Cell cycle arrest is necessary for the repair of DNA damage after injury [84][143], which generally occurs in senescence and is a critical factor for fibrosis development [85][144]. DDR is a cause of cell cycle arrest mediated by the p53/p21 and p16/pRb pathways [86][51]. ROS triggers DDR, and DDR promotes ROS production by activating its downstream effectors, including p53 and p21 [87][145].

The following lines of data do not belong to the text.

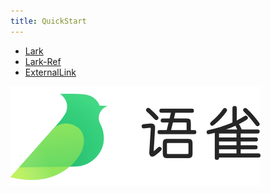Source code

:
 ```yaml
---
title: QuickStart
---
```


- [Lark](https://yuque.com)
- [Lark-Ref]
- [ExternalLink](https://github.com/atian25/vuepress-plugin-yuque-deploy)

![Lark](./images/lark.svg)


[Lark-Ref]: https://yuque.com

4.3. PBUTs Accelerate Senescence via SASP Factors

During CKD progression, the released inflammatory (SASP) factors activate different pathways and initiate various processes, including senescence and EMT, in tubular epithelial cells [88][89][146,149]. As discussed, PBUT accumulation-induced inflammation might be one reason for senescence development. SASP factors such as IL-6, TGF-β1, and CXCL10 were reported to be increased in proximal tubule cells after the treatment with the PBUTs IS and PCS [90][142].

5. Conclusions

PBUTs may promote senescence in CKD through the release of SASP factors (e.g., IL-6 and IL-1β) and common senescence markers (e.g., p21 and Laminb1) and trigger oxidative stress, possibly causing mitochondrial dysfunction, promoting an inflammatory response and increased resistance to cell death. As SASP factors are typically profibrotic and proinflammatory mediators, a novel treatment strategy of CKD could be inhibiting the related signaling, thus suppressing SASP expression. Potential novel agents already exist for this, including anti-fibrotic agents (e.g., TGF-β inhibitor and pirfenidone) and anti-inflammatory agents (e.g., the anti-TNF-α monoclonal antibody and infliximab) [91][152].